An example of something deeply discounted is Jardine Strategic Holdings, trading at a 35% discount to its publicly traded subsidiaries’ market value.  Jardine has been in business for 175 years and owns several blue-chip Asian companies experiencing good growth.  A company whose intrinsic value should grow independently of how the stock market performs is Third Point Re.  This stock trades at its book value and over time its results will reflect the performance of Dan Loeb’s Third Point Hedge Fund.

From the depths of the Great Recession, we have experienced six years of upward stock market movement.  Risks are elevated but a general mood of caution is in the air and that is positive.  There is an old adage that bull markets do not die of old age or over-valuation.  They are killed by recessions.
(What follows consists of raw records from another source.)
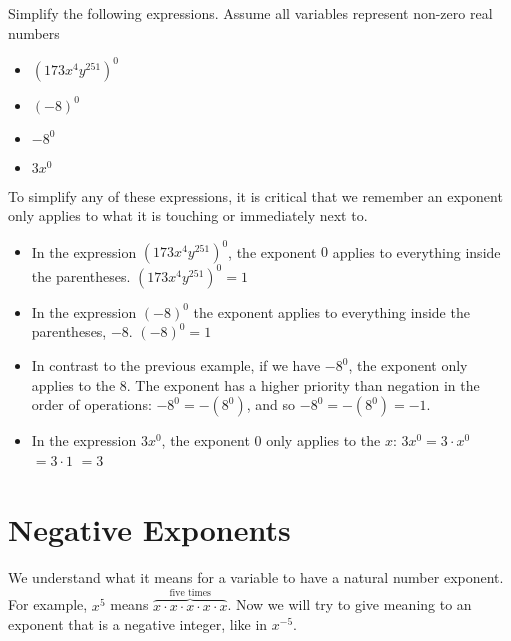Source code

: \documentclass{ximera}
\begin{document}
 \begin{example} Simplify the following expressions.
              Assume all variables represent non-zero real numbers
\begin{itemize}
\item $\left(173 x^4 y^{251}\right)^0$
\item $(-8)^0$
\item $-8^0$
\item  $3x^0$
\end{itemize}
\begin{explanation}
To simplify any of these expressions, it is critical that we remember an exponent only applies to what it is touching or immediately next to.

\begin{itemize}
  \item   In the expression $\left(173 x^4 y^{251}\right)^0$,
                    the exponent $0$ applies to everything inside the parentheses.
$
                      \left(173 x^4 y^{251}\right)^0 =  1
                    $

    \item   In the expression $(-8)^0$ the exponent applies to everything inside the parentheses,
                    $-8$.
                    $
                      (-8)^0  =  1
                    $

     \item   In contrast to the previous example, if we have $-8^0$, 
                    the exponent only applies to the $8$.
                    The exponent has a higher priority than negation in the order of operations: $-8^0 = -\left(8^0\right)$, and so $-8^0  =  -\left(8^0\right)=  -1$.

    \item  In the expression $3x^0$,
                    the exponent $0$ only applies to the $x$:
                      $3x^0 = 3\cdot x^0$
                      $= 3\cdot 1$
                      $= 3$
\end{itemize}
\end{explanation}
\end{example}
\section{Negative Exponents}
   We understand what it means for a variable to have a natural number exponent.
      For example, $x^5$ means $\overbrace{x\cdot x\cdot x\cdot x\cdot x}^{\text{five times}}$.
      Now we will try to give meaning to an exponent that is a negative integer,
      like in $x^{-5}$.
\end{document}
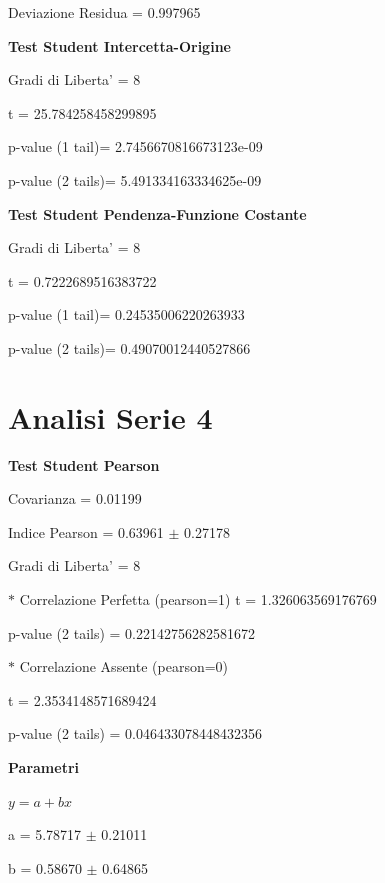 \documentclass{article}
\begin{document}
Deviazione Residua = 0.997965

\textbf{Test Student Intercetta-Origine}

Gradi di Liberta' = 8

t = 25.784258458299895

p-value (1 tail)= 2.7456670816673123e-09

p-value (2 tails)= 5.491334163334625e-09

\textbf{Test Student Pendenza-Funzione Costante}

Gradi di Liberta' = 8

t = 0.7222689516383722

p-value (1 tail)= 0.24535006220263933

p-value (2 tails)= 0.49070012440527866

\section*{Analisi Serie 4}

\textbf{Test Student Pearson}

Covarianza = 0.01199

Indice Pearson = 0.63961 $\pm$ 0.27178

Gradi di Liberta' = 8

$\ast$ Correlazione Perfetta (pearson=1)
t = 1.326063569176769

p-value (2 tails) = 0.22142756282581672

$\ast$ Correlazione Assente (pearson=0)

t = 2.3534148571689424

p-value (2 tails) = 0.046433078448432356

\textbf{Parametri}

$y = a + bx$

a = 5.78717 $\pm$ 0.21011

b = 0.58670 $\pm$ 0.64865
\end{document}
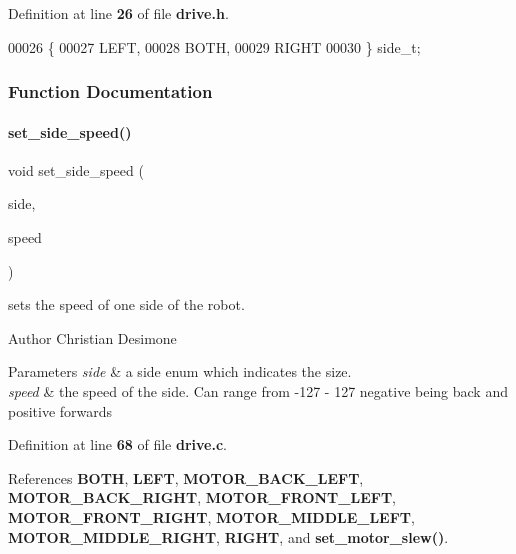 Definition at line \textbf{ 26} of file \textbf{ drive.\+h}.


\begin{DoxyCode}
00026                  \{
00027   LEFT,
00028   BOTH,
00029   RIGHT
00030 \} side_t;
\end{DoxyCode}


\subsubsection{Function Documentation}
\mbox{\label{drive_8h_a8df41fd50094c065eedc81fc5e6595d1}} 
\paragraph{set\+\_\+side\+\_\+speed()}
{\footnotesize\ttfamily void set\+\_\+side\+\_\+speed (\begin{DoxyParamCaption}\item[{\textbf{ side\+\_\+t}}]{side,  }\item[{int}]{speed }\end{DoxyParamCaption})}



sets the speed of one side of the robot. 

\begin{DoxyAuthor}{Author}
Christian Desimone 
\end{DoxyAuthor}

\begin{DoxyParams}{Parameters}
{\em side} & a side enum which indicates the size. \\
\hline
{\em speed} & the speed of the side. Can range from -\/127 -\/ 127 negative being back and positive forwards \\
\hline
\end{DoxyParams}


Definition at line \textbf{ 68} of file \textbf{ drive.\+c}.



References \textbf{ B\+O\+TH}, \textbf{ L\+E\+FT}, \textbf{ M\+O\+T\+O\+R\+\_\+\+B\+A\+C\+K\+\_\+\+L\+E\+FT}, \textbf{ M\+O\+T\+O\+R\+\_\+\+B\+A\+C\+K\+\_\+\+R\+I\+G\+HT}, \textbf{ M\+O\+T\+O\+R\+\_\+\+F\+R\+O\+N\+T\+\_\+\+L\+E\+FT}, \textbf{ M\+O\+T\+O\+R\+\_\+\+F\+R\+O\+N\+T\+\_\+\+R\+I\+G\+HT}, \textbf{ M\+O\+T\+O\+R\+\_\+\+M\+I\+D\+D\+L\+E\+\_\+\+L\+E\+FT}, \textbf{ M\+O\+T\+O\+R\+\_\+\+M\+I\+D\+D\+L\+E\+\_\+\+R\+I\+G\+HT}, \textbf{ R\+I\+G\+HT}, and \textbf{ set\+\_\+motor\+\_\+slew()}.



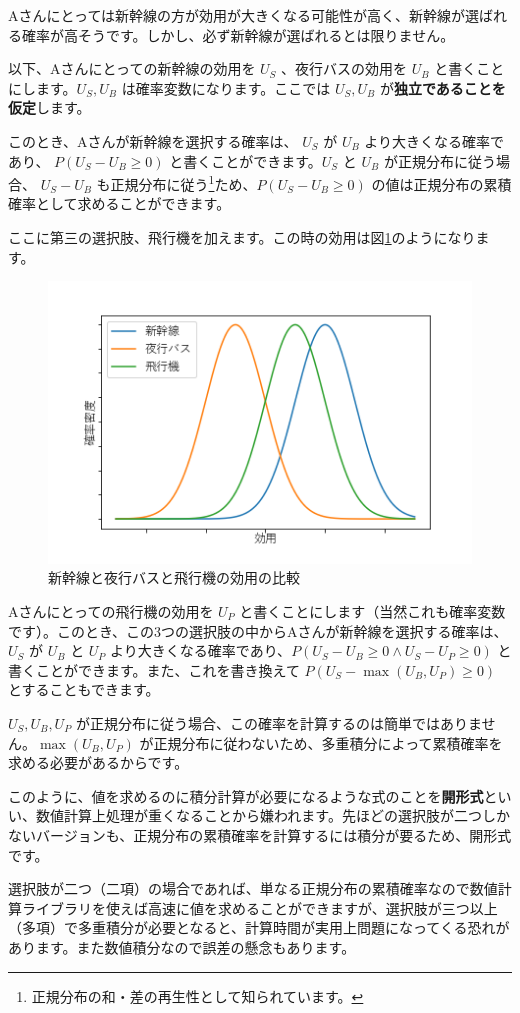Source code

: Aさんにとっては新幹線の方が効用が大きくなる可能性が高く、新幹線が選ばれる確率が高そうです。しかし、必ず新幹線が選ばれるとは限りません。

以下、Aさんにとっての新幹線の効用を $U_S$ 、夜行バスの効用を $U_B$ と書くことにします。$U_S,U_B$ は確率変数になります。ここでは $U_S,U_B$ が\textbf{独立であることを仮定}します。

このとき、Aさんが新幹線を選択する確率は、 $U_S$ が $U_B$ より大きくなる確率であり、 $P(U_S-U_B \geq 0)$ と書くことができます。$U_S$ と $U_B$ が正規分布に従う場合、 $U_S-U_B$ も正規分布に従う\footnote{正規分布の和・差の再生性として知られています。}ため、$P(U_S-U_B \geq 0)$ の値は正規分布の累積確率として求めることができます。

ここに第三の選択肢、飛行機を加えます。この時の効用は図\ref{fig:norm2}のようになります。

\begin{figure}[ht]
    \centering
    \includegraphics[width=0.5\hsize]{figure/norm2.png}
    \caption{新幹線と夜行バスと飛行機の効用の比較}
    \label{fig:norm2}
\end{figure}


Aさんにとっての飛行機の効用を $U_P$ と書くことにします（当然これも確率変数です）。このとき、この3つの選択肢の中からAさんが新幹線を選択する確率は、 $U_S$ が $U_B$ と $U_P$ より大きくなる確率であり、$P(U_S-U_B \geq 0 \land U_S-U_P \geq 0)$ と書くことができます。また、これを書き換えて $P(U_S - \max(U_B,U_P) \geq 0)$ とすることもできます。

$U_S,U_B,U_P$ が正規分布に従う場合、この確率を計算するのは簡単ではありません。$\max(U_B,U_P)$ が正規分布に従わないため、多重積分によって累積確率を求める必要があるからです。

このように、値を求めるのに積分計算が必要になるような式のことを\textbf{開形式}といい、数値計算上処理が重くなることから嫌われます。先ほどの選択肢が二つしかないバージョンも、正規分布の累積確率を計算するには積分が要るため、開形式です。

選択肢が二つ（二項）の場合であれば、単なる正規分布の累積確率なので数値計算ライブラリを使えば高速に値を求めることができますが、選択肢が三つ以上（多項）で多重積分が必要となると、計算時間が実用上問題になってくる恐れがあります。また数値積分なので誤差の懸念もあります。

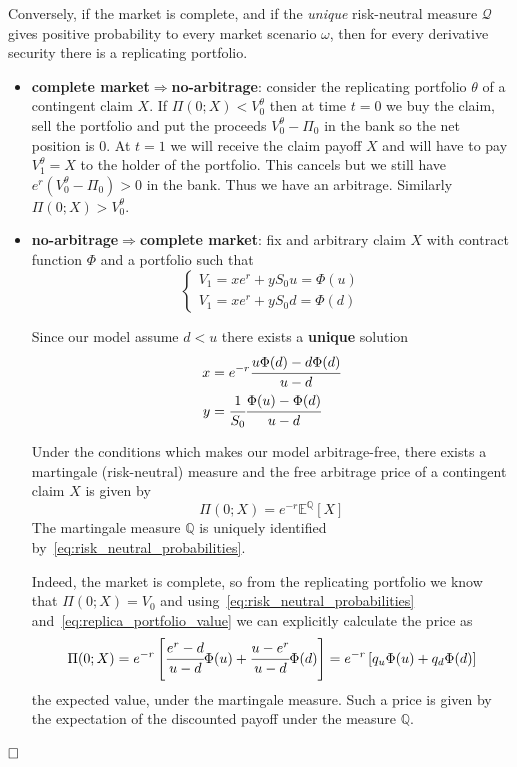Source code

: \documentclass[12pt,a4paper]{book}
\newcommand{\myendproof}{\ensuremath{\hfill\square}}
\begin{document}
Conversely, if the market is complete, and if the \emph{unique} risk-neutral measure $\mathcal{Q}$ gives positive probability to every market scenario $\omega$, then for every derivative security there is a replicating portfolio.
\begin{itemize}
\item \textbf{complete market$\Rightarrow$no-arbitrage}: consider the replicating portfolio $\theta$ of a contingent claim $X$. If $\Pi(0; X) < V_0^\theta$ then at time $t=0$ we buy the claim, sell the portfolio and put the proceeds $V_0^\theta-\Pi_0$ in the bank so the net position is 0. At $t=1$ we will receive the claim payoff $X$ and will have to pay $V_1^\theta =X$  to the holder of the portfolio. This cancels but we still have $e^r(V_0^\theta-\Pi_0)>0$ in the bank. Thus we have an arbitrage. Similarly $\Pi(0; X) > V_0^\theta$.
\item \textbf{no-arbitrage$\Rightarrow$complete market}: fix and arbitrary claim $X$ with contract function $\Phi$ and a portfolio such that
\begin{equation*}
\begin{cases}
V_1 = x e^r + yS_0u = \Phi(u)\\
V_1 = x e^r + yS_0d = \Phi(d)
\end{cases}
\end{equation*}
			
Since our model assume $d<u$ there exists a \textbf{unique} solution
\begin{equation}
\begin{aligned}
x &= e^{-r}\cfrac{u\Phi(d)-d\Phi(d)}{u-d} \\
y &= \cfrac{1}{S_0}\cfrac{\Phi(u)-\Phi(d)}{u-d}
\end{aligned}
\label{eq:replica_portfolio_value}
\end{equation}

Under the conditions which makes our model arbitrage-free, there exists a martingale (risk-neutral) measure and the free arbitrage price of a contingent claim $X$ is given by 
\begin{equation*}
\Pi(0; X) = e^{-r}\mathbb{E}^{\mathbb{Q}}[X]
\end{equation*} 
The martingale measure $\mathbb{Q}$ is uniquely identified by~\ref{eq:risk_neutral_probabilities}.
		
Indeed, the market is complete, so from the replicating portfolio we know that $\Pi(0;X) = V_0$ and using~\ref{eq:risk_neutral_probabilities} and~\ref{eq:replica_portfolio_value} we can explicitly calculate the price as
\begin{equation*}
\Pi(0;X) = e^{-r}\left[\cfrac{e^r-d}{u-d}\Phi(u)+\cfrac{u-e^r}{u-d}\Phi(d)\right] = e^{-r}\left[q_u\Phi(u)+q_d\Phi(d)\right]
\end{equation*}
the expected value, under the martingale measure.
Such a price is given by the expectation of the discounted payoff under the measure $\mathbb{Q}$.
\end{itemize}
\myendproof
\end{document}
To assume a bear market awaits us in the near future is to believe we are on the cusp of recession.  I may be wrong, but I think the economy continues to chug along and therefore the Bull has life in it yet.

Bull markets are always followed by bear markets.  The end of a bull market is never heralded and when it happens, few are prepared.  As Jonathan Swift said after losing his shirt in the stock market some three centuries ago, “no man prepared for it; no man considered it would come like a thief in the night, exactly as it happens in the case of death.”

In other words, the time to prepare for a bear market is always.